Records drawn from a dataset
>>>>>

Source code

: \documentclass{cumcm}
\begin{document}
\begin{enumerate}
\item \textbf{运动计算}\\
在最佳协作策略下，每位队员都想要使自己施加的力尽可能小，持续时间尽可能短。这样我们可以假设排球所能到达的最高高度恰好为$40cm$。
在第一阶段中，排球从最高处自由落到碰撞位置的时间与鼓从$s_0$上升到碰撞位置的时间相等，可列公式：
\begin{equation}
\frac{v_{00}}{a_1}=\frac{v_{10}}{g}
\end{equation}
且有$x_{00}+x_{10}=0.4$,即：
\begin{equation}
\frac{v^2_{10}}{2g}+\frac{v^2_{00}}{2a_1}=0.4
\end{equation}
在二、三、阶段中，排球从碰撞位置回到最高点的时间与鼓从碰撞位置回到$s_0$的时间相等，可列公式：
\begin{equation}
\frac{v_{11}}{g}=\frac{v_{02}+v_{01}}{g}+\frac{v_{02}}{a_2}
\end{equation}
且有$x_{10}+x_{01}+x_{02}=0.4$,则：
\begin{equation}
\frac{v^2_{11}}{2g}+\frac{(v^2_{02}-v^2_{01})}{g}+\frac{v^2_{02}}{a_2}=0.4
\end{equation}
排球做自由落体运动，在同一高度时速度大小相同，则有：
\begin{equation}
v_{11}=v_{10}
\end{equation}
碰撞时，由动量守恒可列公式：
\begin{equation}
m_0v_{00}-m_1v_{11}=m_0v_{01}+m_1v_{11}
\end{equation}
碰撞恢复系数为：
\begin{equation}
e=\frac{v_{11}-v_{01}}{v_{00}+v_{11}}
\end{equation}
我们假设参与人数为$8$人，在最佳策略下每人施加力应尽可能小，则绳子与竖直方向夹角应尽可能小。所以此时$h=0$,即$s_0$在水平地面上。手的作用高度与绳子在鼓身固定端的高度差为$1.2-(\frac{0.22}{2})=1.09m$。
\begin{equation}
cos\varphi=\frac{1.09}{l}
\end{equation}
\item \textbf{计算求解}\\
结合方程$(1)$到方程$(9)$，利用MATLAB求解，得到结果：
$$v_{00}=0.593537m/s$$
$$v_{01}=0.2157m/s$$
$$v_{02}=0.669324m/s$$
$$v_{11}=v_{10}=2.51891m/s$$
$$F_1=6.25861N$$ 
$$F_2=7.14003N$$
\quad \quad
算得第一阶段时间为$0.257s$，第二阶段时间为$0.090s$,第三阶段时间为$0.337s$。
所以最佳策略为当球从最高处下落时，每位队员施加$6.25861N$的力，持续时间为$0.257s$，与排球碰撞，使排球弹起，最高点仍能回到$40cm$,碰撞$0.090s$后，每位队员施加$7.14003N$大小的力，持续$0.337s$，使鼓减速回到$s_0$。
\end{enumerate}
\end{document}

<<<<<

▶ What is needed
Identify how many lines in the entries above contain the word "frac" and provide only that figure.

▶ Solution for this problem
7